「キリスト教美術史 東方正教会とカトリックの二大潮流」(瀧口美香、中公新書) を読み終えた。
「与えられた枠組の中に収まるよう、人体を伸びしたり、縮めたりすことるがロマネスコの大きな特徴です。写実とは言いがたい表現ですが、図像が強調して伝えようとすることがらが、際立って見えてくるともいえます。写実性を得る以前のキリスト教美術の面白さであります。」(第5章「ロマネスク美術)
「ゴシック様式の人体は自然な量感を持つようになりますが、実際にはありえない構図の奇妙さが、逆に際立ちます。自然な人体と奇妙な構図という組みあわせが、ちぐはぐな印象を生みだす‥。こうした齟齬を解消すべく、人体も構図もより自然なものに近づいていくところから、ルネサンスが始まります。」(第6章「ゴシック美術」)
「芸術家の個や人生を色濃く反映したルネサンスの作品は見る者に強烈な印象を与えますが、古典古代の規範という枠組にとどまるものでした。そこからあえて逸れていくところから始まるのがバロックです。」(第7章「ルネサンスの美術」)
「秩序と均衡を重視し明晰であることをめざしたルネサンスとは異なり、バロックはダイナミックかつ流動的な特徴を持ちます。見る者が描かれている情景と混然一体となるような、幻惑的な体験を呼びおこすものでした。」(第8章「バロック美術」)
私の知らない作品が多数登場するので読み解く過程もなかなか面白いものがある本である。初期キリスト教美術、そしてロマネスク美術、ビザンティン美術は、初期のキリスト教は、旧約聖書の世界との整合性、旧約聖書に登場する預言者の言動と新約聖書の内容とが密接に結びついているという論理をどう作るのか、に大きな比重が占められていた、と思えないだろうか。それは現代の私の目から見たら牽強付会とも言えるような、それこそ「信」の世界にしか存在しえない「思い込み」にしかすぎないと言える。

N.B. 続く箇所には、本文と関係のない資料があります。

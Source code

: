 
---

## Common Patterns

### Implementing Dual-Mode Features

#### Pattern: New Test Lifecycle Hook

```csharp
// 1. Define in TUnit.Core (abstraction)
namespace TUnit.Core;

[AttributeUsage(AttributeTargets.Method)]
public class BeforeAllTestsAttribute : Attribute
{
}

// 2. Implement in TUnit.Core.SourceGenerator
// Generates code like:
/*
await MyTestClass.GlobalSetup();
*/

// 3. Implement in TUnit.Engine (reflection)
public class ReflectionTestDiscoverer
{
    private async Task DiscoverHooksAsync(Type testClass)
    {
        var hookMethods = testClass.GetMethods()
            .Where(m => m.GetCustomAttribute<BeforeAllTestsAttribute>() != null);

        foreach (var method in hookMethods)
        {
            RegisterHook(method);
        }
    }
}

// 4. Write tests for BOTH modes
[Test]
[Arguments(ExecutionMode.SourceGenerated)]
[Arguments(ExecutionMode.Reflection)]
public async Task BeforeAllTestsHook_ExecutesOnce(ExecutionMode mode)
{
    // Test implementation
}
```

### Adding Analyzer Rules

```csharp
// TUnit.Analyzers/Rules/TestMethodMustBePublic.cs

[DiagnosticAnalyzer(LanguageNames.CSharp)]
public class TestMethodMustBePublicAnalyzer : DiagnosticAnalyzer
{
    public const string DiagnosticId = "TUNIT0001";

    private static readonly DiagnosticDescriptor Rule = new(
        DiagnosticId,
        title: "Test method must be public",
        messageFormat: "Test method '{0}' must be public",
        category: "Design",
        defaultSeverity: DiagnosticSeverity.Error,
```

ロマネスコ美術以降、特にルネサンス美術以降は、旧約聖書へのこだわりは希薄になり、新約聖書だけの世界で完結するようになるのではないか。キリスト教美術史というのは、キリスト教自体の変遷の反映であるが、新約聖書中心の世界の確立の過程であると理解したい。
ビザンティン美術はまだまだその原理的な、初期キリスト教の精神を色濃く引きずっているのかもしれない。